REVIEW ARTICLE
Phytase Expressed by pIAβ8 and pGAPZαA Vectors and Analysis of its Biochemical Characters
H. Feng, R.Y. Zuo, J. Chang, Q.H. Zheng, Q.Q. Yin*
Article Information
Identifiers and Pagination:
Year: 2009Volume: 3
First Page: 19
Last Page: 23
Publisher ID: TOBIOTJ-3-19
DOI: 10.2174/1874070700903010019
Article History:
Received Date: 03/09/2008Revision Received Date: 01/12/2008
Acceptance Date: 16/12/2008
Electronic publication date: 3/3/2009
Collection year: 2009
open-access license: This is an open access article distributed under the terms of the Creative Commons Attribution 4.0 International Public License (CC-BY 4.0), a copy of which is available at: (https://creativecommons.org/licenses/by/4.0/legalcode).

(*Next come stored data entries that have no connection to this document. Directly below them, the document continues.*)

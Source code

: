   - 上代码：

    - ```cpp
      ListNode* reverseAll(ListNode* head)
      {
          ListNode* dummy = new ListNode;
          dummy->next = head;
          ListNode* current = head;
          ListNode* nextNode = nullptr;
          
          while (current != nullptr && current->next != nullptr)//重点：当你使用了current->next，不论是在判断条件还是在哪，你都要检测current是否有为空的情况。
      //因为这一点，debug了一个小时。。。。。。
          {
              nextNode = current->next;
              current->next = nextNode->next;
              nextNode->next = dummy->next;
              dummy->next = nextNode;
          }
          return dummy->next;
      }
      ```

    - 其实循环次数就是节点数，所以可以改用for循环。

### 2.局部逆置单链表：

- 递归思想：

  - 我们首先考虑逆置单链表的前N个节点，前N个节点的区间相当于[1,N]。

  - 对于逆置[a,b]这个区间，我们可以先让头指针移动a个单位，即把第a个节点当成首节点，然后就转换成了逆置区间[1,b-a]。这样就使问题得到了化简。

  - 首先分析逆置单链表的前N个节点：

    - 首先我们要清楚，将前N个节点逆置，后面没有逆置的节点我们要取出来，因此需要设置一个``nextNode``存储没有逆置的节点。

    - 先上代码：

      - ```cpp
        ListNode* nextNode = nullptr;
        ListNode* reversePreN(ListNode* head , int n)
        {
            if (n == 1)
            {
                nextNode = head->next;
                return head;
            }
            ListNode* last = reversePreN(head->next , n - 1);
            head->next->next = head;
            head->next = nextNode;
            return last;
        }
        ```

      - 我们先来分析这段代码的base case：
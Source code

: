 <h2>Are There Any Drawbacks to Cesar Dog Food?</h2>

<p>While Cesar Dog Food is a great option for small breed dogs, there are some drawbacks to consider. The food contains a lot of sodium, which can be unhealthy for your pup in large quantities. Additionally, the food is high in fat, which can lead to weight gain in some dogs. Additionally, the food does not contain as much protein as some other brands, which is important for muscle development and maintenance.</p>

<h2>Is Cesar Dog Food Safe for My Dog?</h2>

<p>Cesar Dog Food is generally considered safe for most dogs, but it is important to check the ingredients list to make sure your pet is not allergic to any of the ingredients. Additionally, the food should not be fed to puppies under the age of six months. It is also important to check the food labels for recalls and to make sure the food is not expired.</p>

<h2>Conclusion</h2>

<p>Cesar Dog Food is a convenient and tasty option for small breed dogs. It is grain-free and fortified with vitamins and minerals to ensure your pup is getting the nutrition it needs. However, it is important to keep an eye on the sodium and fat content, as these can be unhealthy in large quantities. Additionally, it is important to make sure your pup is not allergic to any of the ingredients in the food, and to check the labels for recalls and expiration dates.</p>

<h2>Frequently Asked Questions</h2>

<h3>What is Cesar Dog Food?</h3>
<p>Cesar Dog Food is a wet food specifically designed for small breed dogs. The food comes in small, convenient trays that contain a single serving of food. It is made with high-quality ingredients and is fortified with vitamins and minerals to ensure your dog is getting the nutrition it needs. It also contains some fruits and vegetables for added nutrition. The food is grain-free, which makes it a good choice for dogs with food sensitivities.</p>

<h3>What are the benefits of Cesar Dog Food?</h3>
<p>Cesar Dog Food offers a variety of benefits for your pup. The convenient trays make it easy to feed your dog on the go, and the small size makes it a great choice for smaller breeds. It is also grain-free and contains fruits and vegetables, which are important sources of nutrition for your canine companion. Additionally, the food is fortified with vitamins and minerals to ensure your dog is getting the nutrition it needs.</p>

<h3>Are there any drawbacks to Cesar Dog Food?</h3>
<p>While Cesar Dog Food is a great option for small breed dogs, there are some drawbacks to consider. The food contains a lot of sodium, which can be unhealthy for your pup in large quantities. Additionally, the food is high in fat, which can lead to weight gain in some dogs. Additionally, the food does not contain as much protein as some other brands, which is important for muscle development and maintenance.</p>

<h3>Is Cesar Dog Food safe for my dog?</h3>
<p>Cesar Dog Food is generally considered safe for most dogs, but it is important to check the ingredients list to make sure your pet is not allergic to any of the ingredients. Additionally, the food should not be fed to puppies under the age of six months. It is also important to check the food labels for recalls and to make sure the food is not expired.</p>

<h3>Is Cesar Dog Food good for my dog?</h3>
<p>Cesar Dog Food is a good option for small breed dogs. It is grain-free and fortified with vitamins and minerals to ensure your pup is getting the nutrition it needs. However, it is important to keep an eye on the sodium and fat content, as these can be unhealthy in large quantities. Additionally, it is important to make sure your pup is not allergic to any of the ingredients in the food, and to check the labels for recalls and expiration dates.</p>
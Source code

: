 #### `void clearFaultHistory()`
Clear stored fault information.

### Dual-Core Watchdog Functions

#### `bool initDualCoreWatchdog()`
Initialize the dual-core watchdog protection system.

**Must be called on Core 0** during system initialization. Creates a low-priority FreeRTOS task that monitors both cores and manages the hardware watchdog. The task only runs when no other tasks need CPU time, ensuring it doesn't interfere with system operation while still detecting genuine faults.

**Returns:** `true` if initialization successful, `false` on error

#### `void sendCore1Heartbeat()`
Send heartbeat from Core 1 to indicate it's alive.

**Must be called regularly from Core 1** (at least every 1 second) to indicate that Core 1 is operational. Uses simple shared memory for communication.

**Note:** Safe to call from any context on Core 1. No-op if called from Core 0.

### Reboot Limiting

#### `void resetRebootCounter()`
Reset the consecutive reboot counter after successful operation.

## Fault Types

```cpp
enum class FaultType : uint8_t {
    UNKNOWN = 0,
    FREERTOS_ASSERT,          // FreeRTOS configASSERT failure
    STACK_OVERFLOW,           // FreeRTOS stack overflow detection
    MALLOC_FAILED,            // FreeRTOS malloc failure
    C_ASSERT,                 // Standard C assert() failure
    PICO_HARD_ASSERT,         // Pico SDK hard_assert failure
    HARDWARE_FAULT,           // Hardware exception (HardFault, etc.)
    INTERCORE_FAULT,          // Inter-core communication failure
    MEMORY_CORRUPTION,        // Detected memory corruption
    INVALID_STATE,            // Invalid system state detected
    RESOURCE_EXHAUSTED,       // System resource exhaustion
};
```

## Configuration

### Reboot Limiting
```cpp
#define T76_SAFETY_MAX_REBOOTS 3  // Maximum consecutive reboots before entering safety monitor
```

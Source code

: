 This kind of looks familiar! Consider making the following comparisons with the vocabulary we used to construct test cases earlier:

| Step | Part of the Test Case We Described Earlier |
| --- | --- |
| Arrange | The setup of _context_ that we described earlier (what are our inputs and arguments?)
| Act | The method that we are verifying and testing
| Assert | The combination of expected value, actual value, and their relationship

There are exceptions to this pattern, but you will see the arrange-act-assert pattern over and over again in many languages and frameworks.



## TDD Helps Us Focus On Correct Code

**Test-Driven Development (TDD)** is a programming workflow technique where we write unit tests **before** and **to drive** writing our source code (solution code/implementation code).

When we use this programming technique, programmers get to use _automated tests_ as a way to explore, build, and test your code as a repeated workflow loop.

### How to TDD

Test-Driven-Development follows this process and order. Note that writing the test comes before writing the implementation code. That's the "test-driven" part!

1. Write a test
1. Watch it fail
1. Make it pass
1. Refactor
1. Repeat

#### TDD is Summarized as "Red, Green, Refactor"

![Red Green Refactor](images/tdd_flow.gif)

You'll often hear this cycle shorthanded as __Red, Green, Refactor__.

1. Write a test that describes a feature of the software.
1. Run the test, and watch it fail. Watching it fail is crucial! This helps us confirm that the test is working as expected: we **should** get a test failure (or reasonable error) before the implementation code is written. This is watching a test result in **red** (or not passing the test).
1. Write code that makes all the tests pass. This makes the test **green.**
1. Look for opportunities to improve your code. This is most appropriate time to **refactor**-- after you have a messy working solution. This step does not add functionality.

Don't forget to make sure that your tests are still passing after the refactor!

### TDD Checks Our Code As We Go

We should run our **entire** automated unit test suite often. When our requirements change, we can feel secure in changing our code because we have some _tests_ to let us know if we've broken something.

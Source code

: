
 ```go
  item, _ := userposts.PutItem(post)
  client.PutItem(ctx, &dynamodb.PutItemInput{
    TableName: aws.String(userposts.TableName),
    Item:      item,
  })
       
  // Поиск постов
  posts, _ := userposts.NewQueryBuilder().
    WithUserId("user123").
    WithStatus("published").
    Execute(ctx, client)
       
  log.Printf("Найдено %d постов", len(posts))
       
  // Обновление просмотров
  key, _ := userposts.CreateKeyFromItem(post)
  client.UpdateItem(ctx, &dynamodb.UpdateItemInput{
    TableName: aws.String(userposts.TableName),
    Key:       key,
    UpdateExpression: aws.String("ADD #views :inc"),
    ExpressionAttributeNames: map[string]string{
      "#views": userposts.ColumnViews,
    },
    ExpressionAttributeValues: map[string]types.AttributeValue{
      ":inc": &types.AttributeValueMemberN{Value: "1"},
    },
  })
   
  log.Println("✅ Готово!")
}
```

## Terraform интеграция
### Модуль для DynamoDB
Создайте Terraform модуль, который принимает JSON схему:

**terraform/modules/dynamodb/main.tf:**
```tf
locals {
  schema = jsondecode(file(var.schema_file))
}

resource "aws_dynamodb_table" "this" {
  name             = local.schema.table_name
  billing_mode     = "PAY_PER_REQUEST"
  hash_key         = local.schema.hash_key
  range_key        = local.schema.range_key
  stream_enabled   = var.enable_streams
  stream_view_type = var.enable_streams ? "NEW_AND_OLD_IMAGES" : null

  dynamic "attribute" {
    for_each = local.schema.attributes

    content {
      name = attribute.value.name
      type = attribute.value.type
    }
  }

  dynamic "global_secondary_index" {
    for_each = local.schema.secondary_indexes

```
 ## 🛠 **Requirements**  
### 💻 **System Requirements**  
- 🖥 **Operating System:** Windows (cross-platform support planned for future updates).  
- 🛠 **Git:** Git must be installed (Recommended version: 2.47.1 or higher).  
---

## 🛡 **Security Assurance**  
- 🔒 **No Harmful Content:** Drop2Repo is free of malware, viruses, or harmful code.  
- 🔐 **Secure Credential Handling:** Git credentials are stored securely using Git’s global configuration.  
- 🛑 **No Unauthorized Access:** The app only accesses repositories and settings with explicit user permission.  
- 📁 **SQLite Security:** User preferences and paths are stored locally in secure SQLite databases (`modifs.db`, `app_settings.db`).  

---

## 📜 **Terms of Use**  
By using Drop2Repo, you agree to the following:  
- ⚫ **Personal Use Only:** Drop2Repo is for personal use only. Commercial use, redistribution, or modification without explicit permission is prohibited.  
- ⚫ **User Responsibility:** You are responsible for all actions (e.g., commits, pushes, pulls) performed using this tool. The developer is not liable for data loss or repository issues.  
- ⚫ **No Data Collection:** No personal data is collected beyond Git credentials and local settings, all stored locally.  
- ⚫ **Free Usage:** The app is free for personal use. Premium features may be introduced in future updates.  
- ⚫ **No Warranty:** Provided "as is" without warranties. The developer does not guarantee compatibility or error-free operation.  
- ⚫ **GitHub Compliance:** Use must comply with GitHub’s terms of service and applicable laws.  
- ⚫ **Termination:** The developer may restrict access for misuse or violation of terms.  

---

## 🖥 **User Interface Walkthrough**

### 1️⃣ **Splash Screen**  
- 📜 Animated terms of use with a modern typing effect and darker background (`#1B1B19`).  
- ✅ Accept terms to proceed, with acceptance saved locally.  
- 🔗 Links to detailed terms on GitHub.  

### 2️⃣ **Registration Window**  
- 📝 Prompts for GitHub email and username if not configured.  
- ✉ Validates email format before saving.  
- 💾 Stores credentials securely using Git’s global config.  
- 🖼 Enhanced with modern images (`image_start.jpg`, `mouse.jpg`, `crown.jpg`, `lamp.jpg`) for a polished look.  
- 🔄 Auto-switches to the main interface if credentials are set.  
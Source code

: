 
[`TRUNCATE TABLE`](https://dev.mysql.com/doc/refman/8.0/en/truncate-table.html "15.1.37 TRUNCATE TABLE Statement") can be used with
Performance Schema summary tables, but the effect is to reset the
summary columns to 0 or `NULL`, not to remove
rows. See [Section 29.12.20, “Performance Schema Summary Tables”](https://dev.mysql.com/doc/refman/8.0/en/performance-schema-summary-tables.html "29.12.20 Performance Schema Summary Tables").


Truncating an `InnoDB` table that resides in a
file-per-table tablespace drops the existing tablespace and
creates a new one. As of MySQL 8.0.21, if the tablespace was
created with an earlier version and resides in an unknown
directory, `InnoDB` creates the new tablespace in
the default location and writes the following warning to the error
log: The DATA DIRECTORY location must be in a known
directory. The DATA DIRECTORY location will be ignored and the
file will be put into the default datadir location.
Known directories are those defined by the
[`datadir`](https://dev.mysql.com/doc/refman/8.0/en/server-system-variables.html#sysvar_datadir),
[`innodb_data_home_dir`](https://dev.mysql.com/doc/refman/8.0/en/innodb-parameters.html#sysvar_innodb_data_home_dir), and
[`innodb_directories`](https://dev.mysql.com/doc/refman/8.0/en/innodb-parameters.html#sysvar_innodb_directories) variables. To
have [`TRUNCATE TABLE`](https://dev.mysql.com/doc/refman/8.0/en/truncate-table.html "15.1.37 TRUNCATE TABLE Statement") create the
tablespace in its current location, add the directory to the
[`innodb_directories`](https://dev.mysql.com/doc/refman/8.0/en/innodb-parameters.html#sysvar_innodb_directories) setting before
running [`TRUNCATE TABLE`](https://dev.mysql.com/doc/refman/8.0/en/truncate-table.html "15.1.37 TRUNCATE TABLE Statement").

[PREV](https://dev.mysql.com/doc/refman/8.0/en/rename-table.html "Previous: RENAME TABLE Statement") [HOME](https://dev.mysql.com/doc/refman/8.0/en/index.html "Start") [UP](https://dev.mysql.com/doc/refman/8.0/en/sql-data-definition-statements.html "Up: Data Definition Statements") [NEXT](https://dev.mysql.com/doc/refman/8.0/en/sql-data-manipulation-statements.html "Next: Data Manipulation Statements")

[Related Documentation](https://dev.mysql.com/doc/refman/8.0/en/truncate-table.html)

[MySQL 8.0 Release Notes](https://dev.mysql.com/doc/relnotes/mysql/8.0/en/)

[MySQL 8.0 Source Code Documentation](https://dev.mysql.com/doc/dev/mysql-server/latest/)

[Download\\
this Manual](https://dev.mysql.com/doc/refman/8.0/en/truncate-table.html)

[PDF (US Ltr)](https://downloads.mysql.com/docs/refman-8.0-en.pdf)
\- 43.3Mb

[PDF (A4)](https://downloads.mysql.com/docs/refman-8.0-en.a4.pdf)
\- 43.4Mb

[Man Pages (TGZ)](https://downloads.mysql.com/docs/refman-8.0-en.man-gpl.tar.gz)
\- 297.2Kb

This license permits unrestricted use, distribution, and reproduction in any medium, provided the original author and source are credited.
Abstract
Phytase and phytase gene from Aspergillus ficuum (A. ficuum) were used in this study. The results showed that phytase activity reached the peak of 0.17 U/g after 4 d incubation in solid medium for A. ficuum; the optimum pH and temperature of phytase were 2.5 and 50 oC, respectively. A 1.4-kb DNA containing the coding region of phytase gene was isolated and inserted into the expression vectors of pIAβ8 and pGAPZαA, which were transformed into E. coli (Top 10). The maximal phytase activities in the supernatant and cells were 2.31 and 9.04 U/ml for the E. coli with pIAβ8, 8.04 and 2.93 U/ml for the E. coli with pGAPZαA, respectively. It was concluded that the recombinant of pIAβ8-phytase could express intracellular phytase, while the recombinant of pGAPZαA-phytase could express extracellular phytase. The molecular weight of phytase protein was 54.61 kDa.